Las primeras imágenes de la femme fatale nacieron al amparo de las nuevas formas de fantasía y de sensibilidad que el hombre desarrolló a causa del desarrollo industrial y sus consecuencias sociales. El estereotipo de mujer perversa y cruel formado durante el Romanticismo europeo está perfectamente resuelto en las numerosísimas descripciones que pululan por las novelas de los escritores contemporáneos. Las primeras imágenes, consideradas el germen de su iconografía, salieron de los talleres londinenses de la Hermandad Prerrafaelista, siendo su revolución más moral que estrictamente pictórica. Estos artistas fueron los primeros en idealizar a la figura femenina hasta hacerla irreal.

El debate sobre la construcción de esta mujer ilusoria continuó imparable, dando el salto a los nuevos soportes que iban apareciendo y que llegaban cada vez a más capas de la sociedad. Primero sucedió a través de la publicidad, hija predilecta del nuevo capitalismo que avanzaba imparable. Los carteles publicitarios pasaron de ser pictóricos a utilizar la fotografía como símbolo de modernidad. Comenzó a utilizarse el cuerpo femenino como un espectáculo y, como consecuencia, el inicio de la comercialización de la rebeldía y el erotismo: la elevación de la persona al nivel de mercancía, algo aceptado actualmente en los valores sociales con total naturalidad.

De esta manera, en las primeras décadas del siglo XX, apareció en el juego de roles femeninos una nueva pieza de ajedrez que complicaba el hasta entonces perfectamente definido tablero de fichas blancas (María, el modelo doméstico aceptado moralmente) y negras (Eva, la ambiciosa y peligrosa hija de la perversidad). La mujer-mercancía, la señorita-maniquí es la tercera vía que surge entonces al amparo del capitalismo y que desembocará en una nueva identidad que se alejará del estereotipo de femme fatale tal como se concebía hasta entonces; principalmente porque su objetivo no es seducir al hombre, sino, muy al contrario, a la mujer. Este nuevo cliché, que desembocará en las modelos actuales, tenía la función de fomentar «la fábrica de sueños» durante la eclosión de las sociedades de consumo modernas.

El cine fue el nuevo medio por el que la mujer seguía siendo «el juguete más peligroso» para el hombre y el medio que popularizó el glamour y la sofisticación que actualmente asociamos a este irresistible estereotipo. El negocio del espectáculo, la industria de la moda y la imagen de la mujer fuerte y poderosamente atractiva tuvieron su mejor aliado en la nueva ola de actrices que surgieron durante la Gran Depresión. Ellas abrieron un nuevo perfil de femme fatale que ponía de manifiesto que el ideal seguía vivo y nada hacía presagiar que fuera a desaparecer. Pero con una diferencia fundamental: el estereotipo de los románticos era irresistible con las «medias rotas» como la Carmen de Mérimée; la mujer fatal del siglo XX debía ser sofisticada, pues su papel tenía que pasar por caja. ¿Evitaría la guerra social la reducción o limitación de «armamentos»? Sin duda, la limitaría. Esa nueva mujer hacía soñar a hombres y a mujeres.

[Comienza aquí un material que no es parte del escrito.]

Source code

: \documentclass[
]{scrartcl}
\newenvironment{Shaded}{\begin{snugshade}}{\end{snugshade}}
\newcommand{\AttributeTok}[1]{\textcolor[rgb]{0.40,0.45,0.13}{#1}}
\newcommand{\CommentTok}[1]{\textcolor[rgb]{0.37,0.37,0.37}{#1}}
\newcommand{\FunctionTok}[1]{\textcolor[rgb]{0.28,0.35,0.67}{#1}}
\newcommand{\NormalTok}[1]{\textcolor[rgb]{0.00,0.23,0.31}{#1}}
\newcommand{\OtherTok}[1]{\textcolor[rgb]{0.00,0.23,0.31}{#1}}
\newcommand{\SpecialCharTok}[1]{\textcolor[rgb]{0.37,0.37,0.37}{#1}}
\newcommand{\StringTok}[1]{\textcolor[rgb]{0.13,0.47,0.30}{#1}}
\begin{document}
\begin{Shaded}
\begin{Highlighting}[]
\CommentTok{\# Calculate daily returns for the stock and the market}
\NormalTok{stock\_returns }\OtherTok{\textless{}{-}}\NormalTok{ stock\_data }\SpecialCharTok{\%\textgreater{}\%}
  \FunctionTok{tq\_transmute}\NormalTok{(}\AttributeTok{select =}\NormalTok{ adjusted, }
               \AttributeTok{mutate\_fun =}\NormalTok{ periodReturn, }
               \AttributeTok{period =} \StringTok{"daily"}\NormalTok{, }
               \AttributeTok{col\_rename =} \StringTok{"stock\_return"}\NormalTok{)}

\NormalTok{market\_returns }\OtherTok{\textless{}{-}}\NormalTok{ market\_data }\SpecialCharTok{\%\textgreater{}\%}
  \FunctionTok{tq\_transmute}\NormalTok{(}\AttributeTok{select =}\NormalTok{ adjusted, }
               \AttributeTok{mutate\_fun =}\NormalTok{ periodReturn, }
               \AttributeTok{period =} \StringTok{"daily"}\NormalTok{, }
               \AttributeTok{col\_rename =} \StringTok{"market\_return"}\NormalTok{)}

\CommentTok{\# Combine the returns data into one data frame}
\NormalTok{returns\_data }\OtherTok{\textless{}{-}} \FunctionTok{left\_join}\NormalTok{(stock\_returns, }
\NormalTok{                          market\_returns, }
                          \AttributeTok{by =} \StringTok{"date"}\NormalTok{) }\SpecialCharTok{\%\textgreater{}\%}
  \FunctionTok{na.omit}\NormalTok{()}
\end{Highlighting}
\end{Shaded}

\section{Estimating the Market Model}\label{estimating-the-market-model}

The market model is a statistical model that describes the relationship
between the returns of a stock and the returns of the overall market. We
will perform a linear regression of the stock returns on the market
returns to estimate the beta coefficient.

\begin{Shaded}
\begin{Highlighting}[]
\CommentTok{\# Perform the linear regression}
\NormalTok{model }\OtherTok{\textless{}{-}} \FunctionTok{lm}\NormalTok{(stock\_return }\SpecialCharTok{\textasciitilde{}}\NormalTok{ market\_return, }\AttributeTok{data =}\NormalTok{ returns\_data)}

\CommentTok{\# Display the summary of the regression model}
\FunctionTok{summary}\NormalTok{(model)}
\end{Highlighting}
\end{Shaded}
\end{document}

El tema de fondo de toda esta iconografía, que no es más que el reajuste del rol femenino en la sociedad (el reiterado hasta la saciedad binomio Eva/María), es un debate sine die. A fin de cuentas, se trata de una rebelión contra el orden social y la tradicional distribución de papeles. Pero, no obstante, hay una realidad que, por mucho que se avance, es insalvable: es la mujer y solo ella la que engendra, y antes de eso debe seducir al varón para que ello sea posible. Se puede hacer un alto en la civilización, pero, si no queremos que esta desaparezca, hay que respetar la naturaleza propia de esta realidad para que la especie continúe. ¿Cómo omitir una objetividad como esta? En mi firme propósito de huir de lo convencional y trazar una línea en el aire, más espiritual, concluyo aseverando que el hombre y la mujer son un hervidero de pasiones y que, gracias a ellas, estamos hoy todos los presentes aquí.

Clara Zamora Meca, profesora de la Universidad Pablo de Olavide de Sevilla.